The great practical lesson of Volapük is, that alteration brings dissension, and dissension brings death. A universal language must be in essentials, like Esperanto, inviolable. If ever the time comes for modification in any essential point, it will be after official international recognition in the schools. Gradual reforms could then, if necessary, be introduced by authority, as in the case of the recent French "Tolérations," or the German reforms in orthography.
So long as the world is divided among rival great powers, no national language can be recognized as universal by them all. It is therefore a choice between an artificial language or nothing. As regards the structure of the artificial language itself, history shows clearly that it must be _a posteriori_, not _a priori_. It must select its constituent roots and its spoken sounds on the principle of maximum of internationality, and its grammar must be a simplification of natural existing grammar. On the other hand, a recent tendency to brand as "arbitrary" and _a priori_ everything that makes for regularity, if it is not directly borrowed, is to be resisted. It is possible to overdo even the best of rules by slavish and unintelligent application. Thus it is urged by extremists that some of the neatest labour-saving devices of Esperanto are arbitrary, and therefore to be condemned.

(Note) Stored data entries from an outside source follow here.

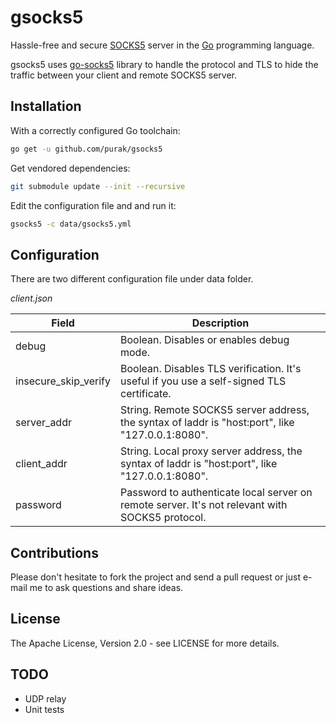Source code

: gsocks5
=======
Hassle-free and secure [SOCKS5](https://en.wikipedia.org/wiki/SOCKS) server in the [Go](https://golang.org) programming language. 

gsocks5 uses [go-socks5](https://github.com/armon/go-socks5) library to handle the protocol and TLS to hide the traffic between your client 
and remote SOCKS5 server.

Installation
------------
With a correctly configured Go toolchain:
```sh
go get -u github.com/purak/gsocks5
```

Get vendored dependencies:
```sh
git submodule update --init --recursive
```

Edit the configuration file and and run it:
```sh
gsocks5 -c data/gsocks5.yml
```

Configuration
-------------

There are two different configuration file under data folder. 

*client.json*

Field        | Description
------------ | -------------
debug | Boolean. Disables or enables debug mode.
insecure_skip_verify | Boolean. Disables TLS verification. It's useful if you use a self-signed TLS certificate.
server_addr | String. Remote SOCKS5 server address, the syntax of laddr is "host:port", like "127.0.0.1:8080".
client_addr | String. Local proxy server address, the syntax of laddr is "host:port", like "127.0.0.1:8080".
password | Password to authenticate local server on remote server. It's not relevant with SOCKS5 protocol. 

Contributions
-------------
Please don't hesitate to fork the project and send a pull request or just e-mail me to ask questions and share ideas.

License
-------
The Apache License, Version 2.0 - see LICENSE for more details.

TODO
----
* UDP relay
* Unit tests
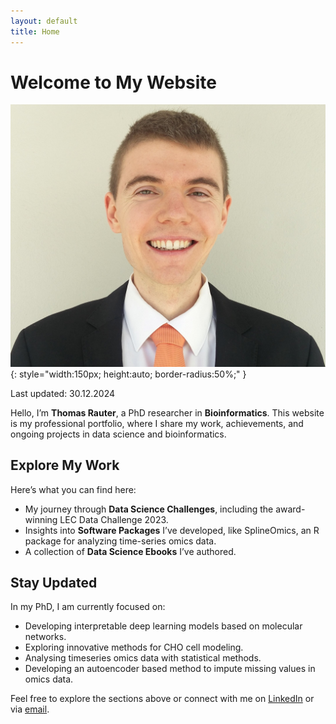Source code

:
 ```yaml
---
layout: default
title: Home
---
```


# Welcome to My Website

![Thomas Rauter](photo_Rauter.jpg){: style="width:150px; height:auto; border-radius:50%;" }

Last updated: 30.12.2024

Hello, I’m **Thomas Rauter**, a PhD researcher in **Bioinformatics**. This website is my 
professional portfolio, where I share my work, achievements, and ongoing projects in data 
science and bioinformatics.

## Explore My Work
Here’s what you can find here:
- My journey through **Data Science Challenges**, including the award-winning LEC Data Challenge 2023.
- Insights into **Software Packages** I’ve developed, like SplineOmics, an R package for analyzing time-series omics data.
- A collection of **Data Science Ebooks**  I’ve authored.

## Stay Updated
In my PhD, I am currently focused on:
- Developing interpretable deep learning models based on molecular networks.
- Exploring innovative methods for CHO cell modeling.
- Analysing timeseries omics data with statistical methods.
- Developing an autoencoder based method to impute missing values in omics data.

Feel free to explore the sections above or connect with me on 
[LinkedIn](https://www.linkedin.com/in/thomas-rauter-003583281) or via 
[email](mailto:rauterthomas0@gmail.com).
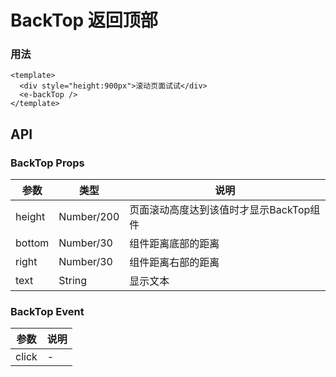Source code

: 
# BackTop 返回顶部

### 用法

```vue demo
<template>
  <div style="height:900px">滚动页面试试</div>
  <e-backTop />
</template>
```

## API

### BackTop Props

| 参数      | 类型          | 说明   |
|----------|--------------|--------|
|height    | Number/200     |页面滚动高度达到该值时才显示BackTop组件|
|bottom    | Number/30      |组件距离底部的距离|
|right     | Number/30      |组件距离右部的距离|
|text      | String         |显示文本|

### BackTop Event

| 参数 | 说明 |
|------|------|
|click       |-|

Take the Esperanto suffix _-in-_, which denotes the feminine. " " " prefix _mal-_ " " " opposite. " " " suffix _-ig-_ " " causative action.
Given the roots _bov-_ (ox); _fort-_ (strong); _grand-_ (big): Esperanto forms _bovino_ (cow); _malforta_ (weak); _grandigi_ (to augment); _malgrandigi_ (to diminish).
These words are arbitrary, because not borrowed from national language. Let the public decide for itself whether it prefers a language which insists (in order not to be "arbitrary") upon borrowing fresh roots to express these ideas. Let any one who has learnt Latin, French, and German try how long it takes him to think of the masculine of _vacca_, _vache_, _Kuh_; the opposite of _fortis_, _fort_, _stark_; the Latin, French, and German ways of expressing "to make big" and "to make small." The issue is hardly doubtful.
Again, the languages upon whose vocabulary and grammar the international language is to be based must be Aryan (Indo-European). This is a practical point. The non-European peoples will consent to learn "simplified Aryan" just as they are adopting Aryan civilization; but the converse is not true. The Europeans will go without an international language rather than learn one based to some extent upon Japanese or Mongolian. The only prescription for securing a large field is—greatest ease for greatest number, with a handicap in favour of Europeans, to induce them to enter.